Stanca di leccare lacrime, stanca di accompagnare sotto braccio la sofferenza, stanca di consolare occhi perduti, stanca di fare il giullare per far respire un’aria pulita, stanca di caricarmi di dolore.

E oggi, tu non c’eri. Oggi sei rientrato nella tua tana sudicia di male cercando un odore, un oggetto, un respiro.

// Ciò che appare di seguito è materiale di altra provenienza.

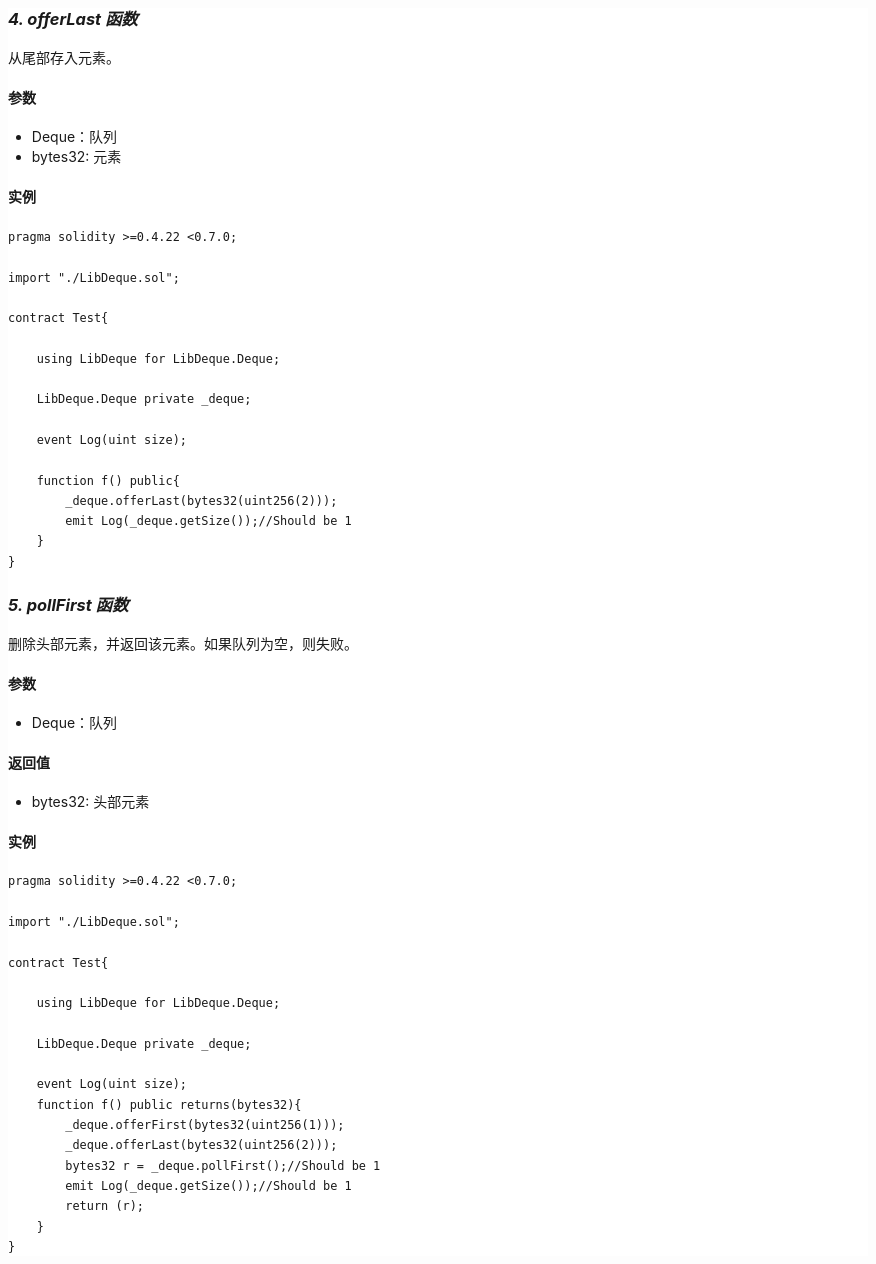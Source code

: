### ***4. offerLast 函数***

从尾部存入元素。

#### 参数

- Deque：队列
- bytes32: 元素

#### 实例

```
pragma solidity >=0.4.22 <0.7.0;

import "./LibDeque.sol";

contract Test{
    
    using LibDeque for LibDeque.Deque;
    
    LibDeque.Deque private _deque;
    
    event Log(uint size);

    function f() public{
        _deque.offerLast(bytes32(uint256(2)));
        emit Log(_deque.getSize());//Should be 1
    }
}

```

### ***5. pollFirst 函数***

删除头部元素，并返回该元素。如果队列为空，则失败。

#### 参数

- Deque：队列


#### 返回值

- bytes32: 头部元素

#### 实例

```
pragma solidity >=0.4.22 <0.7.0;

import "./LibDeque.sol";

contract Test{
    
    using LibDeque for LibDeque.Deque;
    
    LibDeque.Deque private _deque;
    
    event Log(uint size);
    function f() public returns(bytes32){
        _deque.offerFirst(bytes32(uint256(1)));
        _deque.offerLast(bytes32(uint256(2)));
        bytes32 r = _deque.pollFirst();//Should be 1
        emit Log(_deque.getSize());//Should be 1
        return (r);
    }
}
```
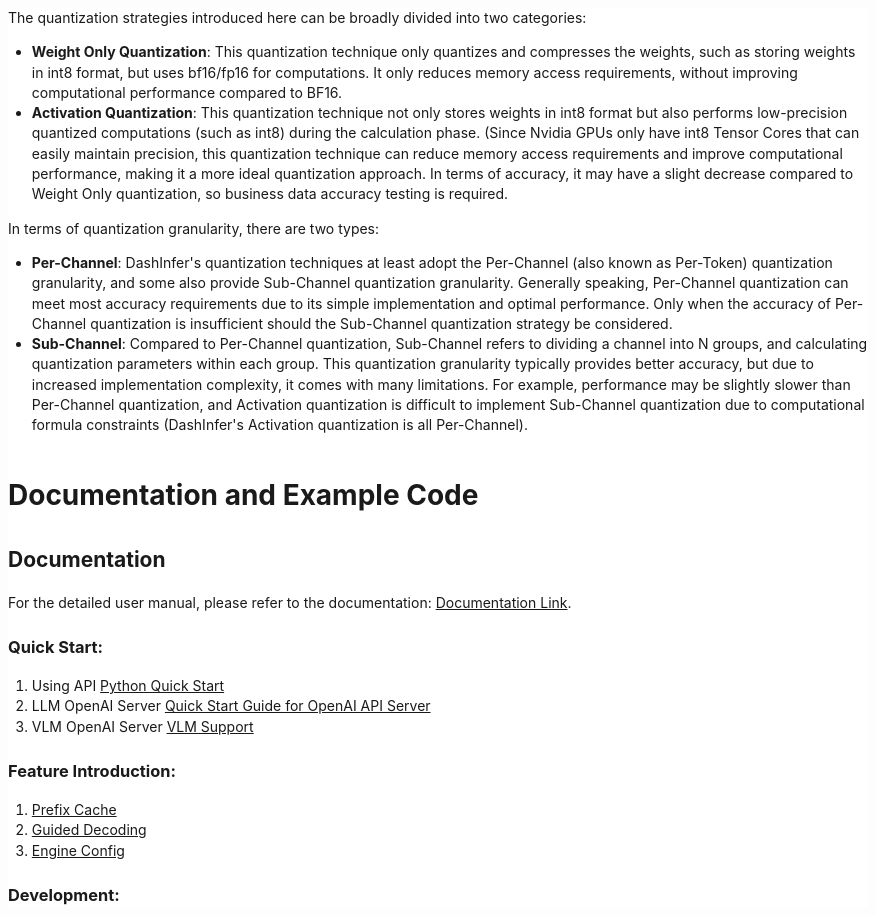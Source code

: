 The quantization strategies introduced here can be broadly divided into two categories:

- **Weight Only Quantization**: This quantization technique only quantizes and compresses the weights,
  such as storing weights in int8 format, but uses bf16/fp16 for computations. It only reduces memory access requirements, 
  without improving computational performance compared to BF16.
- **Activation Quantization**: This quantization technique not only stores weights in int8 format but also performs low-precision quantized computations (such as int8) during the calculation phase. (Since Nvidia GPUs only have int8 Tensor Cores that can easily maintain precision, this quantization technique can reduce memory access requirements and improve computational performance, making it a more ideal quantization approach. In terms of accuracy, it may have a slight decrease compared to Weight Only quantization, so business data accuracy testing is required.


In terms of quantization granularity, there are two types:

- **Per-Channel**: DashInfer's quantization techniques at least adopt the Per-Channel (also known as Per-Token) quantization granularity, and some also provide Sub-Channel quantization granularity. Generally speaking, Per-Channel quantization can meet most accuracy requirements due to its simple implementation and optimal performance. Only when the accuracy of Per-Channel quantization is insufficient should the Sub-Channel quantization strategy be considered.
- **Sub-Channel**: Compared to Per-Channel quantization, Sub-Channel refers to dividing a channel into N groups, and calculating quantization parameters within each group. This quantization granularity typically provides better accuracy, but due to increased implementation complexity, it comes with many limitations. For example, performance may be slightly slower than Per-Channel quantization, and Activation quantization is difficult to implement Sub-Channel quantization due to computational formula constraints (DashInfer's Activation quantization is all Per-Channel).

# Documentation and Example Code

## Documentation

For the detailed user manual, please refer to the documentation: [Documentation Link](https://dashinfer.readthedocs.io/en/latest/).

### Quick Start:

1. Using API [Python Quick Start](https://dashinfer.readthedocs.io/en/latest/get_started/quick_start_api_py_en.html)
2. LLM OpenAI Server [Quick Start Guide for OpenAI API Server](https://dashinfer.readthedocs.io/en/latest/get_started/quick_start_api_server_en.html)
3. VLM OpenAI Server [VLM Support](https://dashinfer.readthedocs.io/en/latest/vlm/vlm_offline_inference_en.html)

### Feature Introduction:

1. [Prefix Cache](https://dashinfer.readthedocs.io/en/latest/llm/prefix_caching.html)
2. [Guided Decoding](https://dashinfer.readthedocs.io/en/latest/llm/guided_decoding.html)
3. [Engine Config](https://dashinfer.readthedocs.io/en/latest/llm/runtime_config.html)

### Development:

Non ci poteva essere, lo sapevi e allora di nuovo lo stordimento necessario, la fatica di respirare, la sconfitta dell’impotenza. Che poi ti vengano a parlare di Dio, di resurrezione, di speranza di fai le cose giuste. Chi cazzo stabilisce il giusto? Non quella pletora di cantori sudati, ne’la triade di mercanti sconfitti dal tempo.

La vuoi tu la mia sorte? Tu che pontifichi, la vuoi vivere tu la mia vita? Dov’eri mentre mi spezzano le ossa a randellate, dov’eri quando quella notte non riuscivo a guidare perché i miei occhi erano pieni di lacrime? Perché non mi hai preso le mani lerce? Puzzavo troppo di vomito e urina?  E allora, adesso, taci. Taci e non parlarmi più.

Ho chiuso il portone del mondo. Lascia che il toro mi incorni, non farà più male che non averti tra le braccia.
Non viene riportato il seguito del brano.